### Task to complete
Copy each line of the records exactly, stopping only after the line that contains "Extension for a" has been written, and leave pictures out.

[[ Recorded data open ]]

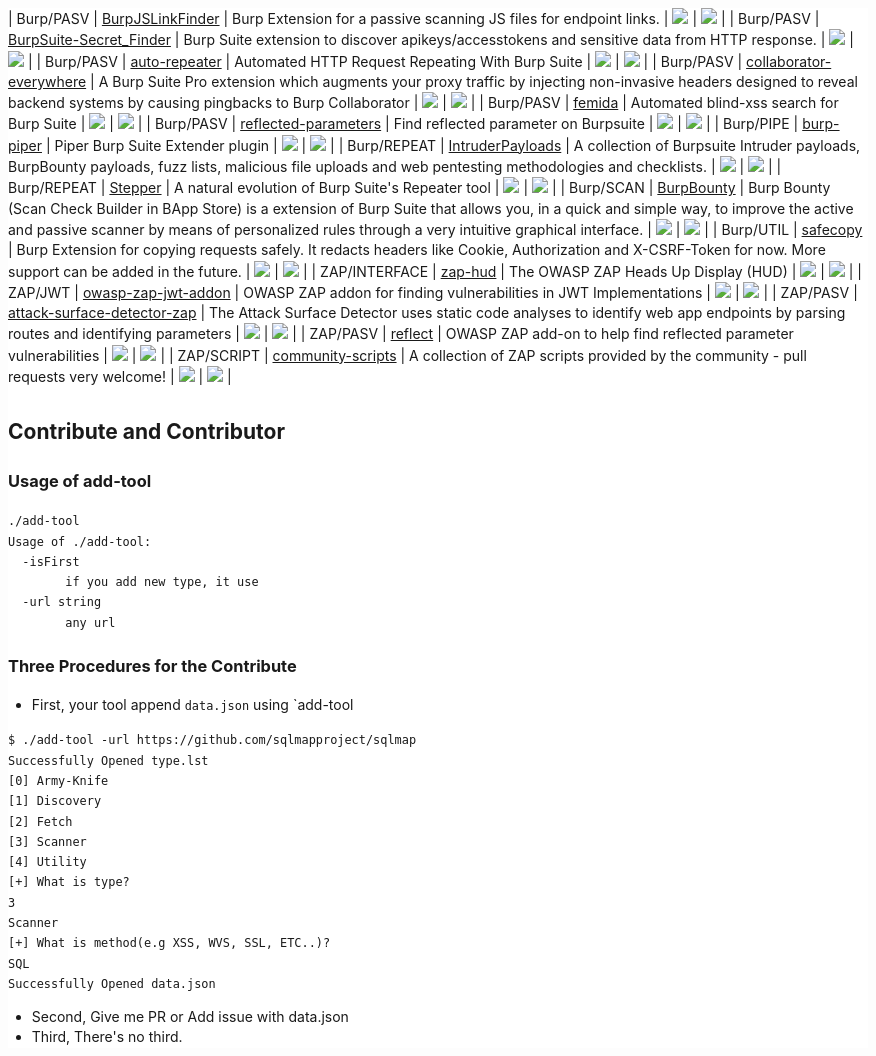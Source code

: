 | Burp/PASV | [BurpJSLinkFinder](https://github.com/InitRoot/BurpJSLinkFinder) | Burp Extension for a passive scanning JS files for endpoint links. | ![](https://img.shields.io/github/stars/InitRoot/BurpJSLinkFinder) | ![](https://img.shields.io/github/languages/top/InitRoot/BurpJSLinkFinder) |
| Burp/PASV | [BurpSuite-Secret_Finder](https://github.com/m4ll0k/BurpSuite-Secret_Finder) | Burp Suite extension to discover apikeys/accesstokens and sensitive data  from HTTP response. | ![](https://img.shields.io/github/stars/m4ll0k/BurpSuite-Secret_Finder) | ![](https://img.shields.io/github/languages/top/m4ll0k/BurpSuite-Secret_Finder) |
| Burp/PASV | [auto-repeater](https://github.com/PortSwigger/auto-repeater) | Automated HTTP Request Repeating With Burp Suite | ![](https://img.shields.io/github/stars/PortSwigger/auto-repeater) | ![](https://img.shields.io/github/languages/top/PortSwigger/auto-repeater) |
| Burp/PASV | [collaborator-everywhere](https://github.com/PortSwigger/collaborator-everywhere) | A Burp Suite Pro extension which augments your proxy traffic by injecting non-invasive headers designed to reveal backend systems by causing pingbacks to Burp Collaborator | ![](https://img.shields.io/github/stars/PortSwigger/collaborator-everywhere) | ![](https://img.shields.io/github/languages/top/PortSwigger/collaborator-everywhere) |
| Burp/PASV | [femida](https://github.com/wish-i-was/femida) | Automated blind-xss search for Burp Suite | ![](https://img.shields.io/github/stars/wish-i-was/femida) | ![](https://img.shields.io/github/languages/top/wish-i-was/femida) |
| Burp/PASV | [reflected-parameters](https://github.com/PortSwigger/reflected-parameters) | Find reflected parameter on Burpsuite | ![](https://img.shields.io/github/stars/PortSwigger/reflected-parameters) | ![](https://img.shields.io/github/languages/top/PortSwigger/reflected-parameters) |
| Burp/PIPE | [burp-piper](https://github.com/silentsignal/burp-piper) | Piper Burp Suite Extender plugin | ![](https://img.shields.io/github/stars/silentsignal/burp-piper) | ![](https://img.shields.io/github/languages/top/silentsignal/burp-piper) |
| Burp/REPEAT | [IntruderPayloads](https://github.com/1N3/IntruderPayloads) | A collection of Burpsuite Intruder payloads, BurpBounty payloads, fuzz lists, malicious file uploads and web pentesting methodologies and checklists. | ![](https://img.shields.io/github/stars/1N3/IntruderPayloads) | ![](https://img.shields.io/github/languages/top/1N3/IntruderPayloads) |
| Burp/REPEAT | [Stepper](https://github.com/CoreyD97/Stepper) | A natural evolution of Burp Suite's Repeater tool | ![](https://img.shields.io/github/stars/CoreyD97/Stepper) | ![](https://img.shields.io/github/languages/top/CoreyD97/Stepper) |
| Burp/SCAN | [BurpBounty](https://github.com/wagiro/BurpBounty) | Burp Bounty (Scan Check Builder in BApp Store) is a extension of Burp Suite that allows you, in a quick and simple way, to improve the active and passive scanner by means of personalized rules through a very intuitive graphical interface. | ![](https://img.shields.io/github/stars/wagiro/BurpBounty) | ![](https://img.shields.io/github/languages/top/wagiro/BurpBounty) |
| Burp/UTIL | [safecopy](https://github.com/yashrs/safecopy) | Burp Extension for copying requests safely. It redacts headers like Cookie, Authorization and X-CSRF-Token for now. More support can be added in the future. | ![](https://img.shields.io/github/stars/yashrs/safecopy) | ![](https://img.shields.io/github/languages/top/yashrs/safecopy) |
| ZAP/INTERFACE | [zap-hud](https://github.com/zaproxy/zap-hud) | The OWASP ZAP Heads Up Display (HUD) | ![](https://img.shields.io/github/stars/zaproxy/zap-hud) | ![](https://img.shields.io/github/languages/top/zaproxy/zap-hud) |
| ZAP/JWT | [owasp-zap-jwt-addon](https://github.com/SasanLabs/owasp-zap-jwt-addon) | OWASP ZAP addon for finding vulnerabilities in JWT Implementations | ![](https://img.shields.io/github/stars/SasanLabs/owasp-zap-jwt-addon) | ![](https://img.shields.io/github/languages/top/SasanLabs/owasp-zap-jwt-addon) |
| ZAP/PASV | [attack-surface-detector-zap](https://github.com/secdec/attack-surface-detector-zap) | The Attack Surface Detector uses static code analyses to identify web app endpoints by parsing routes and identifying parameters | ![](https://img.shields.io/github/stars/secdec/attack-surface-detector-zap) | ![](https://img.shields.io/github/languages/top/secdec/attack-surface-detector-zap) |
| ZAP/PASV | [reflect](https://github.com/TypeError/reflect) | OWASP ZAP add-on to help find reflected parameter vulnerabilities | ![](https://img.shields.io/github/stars/TypeError/reflect) | ![](https://img.shields.io/github/languages/top/TypeError/reflect) |
| ZAP/SCRIPT | [community-scripts](https://github.com/zaproxy/community-scripts) | A collection of ZAP scripts provided by the community - pull requests very welcome! | ![](https://img.shields.io/github/stars/zaproxy/community-scripts) | ![](https://img.shields.io/github/languages/top/zaproxy/community-scripts) |
## Contribute and Contributor
### Usage of add-tool
```
./add-tool
Usage of ./add-tool:
  -isFirst
    	if you add new type, it use
  -url string
    	any url
```

### Three Procedures for the Contribute
- First, your tool append `data.json` using `add-tool
```
$ ./add-tool -url https://github.com/sqlmapproject/sqlmap
Successfully Opened type.lst
[0] Army-Knife
[1] Discovery
[2] Fetch
[3] Scanner
[4] Utility
[+] What is type?
3
Scanner
[+] What is method(e.g XSS, WVS, SSL, ETC..)?
SQL
Successfully Opened data.json

```
- Second, Give me PR or Add issue with data.json<br>
- Third, There's no third.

[[ Recorded data closed ]]

### Solution to this task
Source code

: | Burp/PASV | [BurpJSLinkFinder](https://github.com/InitRoot/BurpJSLinkFinder) | Burp Extension for a passive scanning JS files for endpoint links. | ![](https://img.shields.io/github/stars/InitRoot/BurpJSLinkFinder) | ![](https://img.shields.io/github/languages/top/InitRoot/BurpJSLinkFinder) |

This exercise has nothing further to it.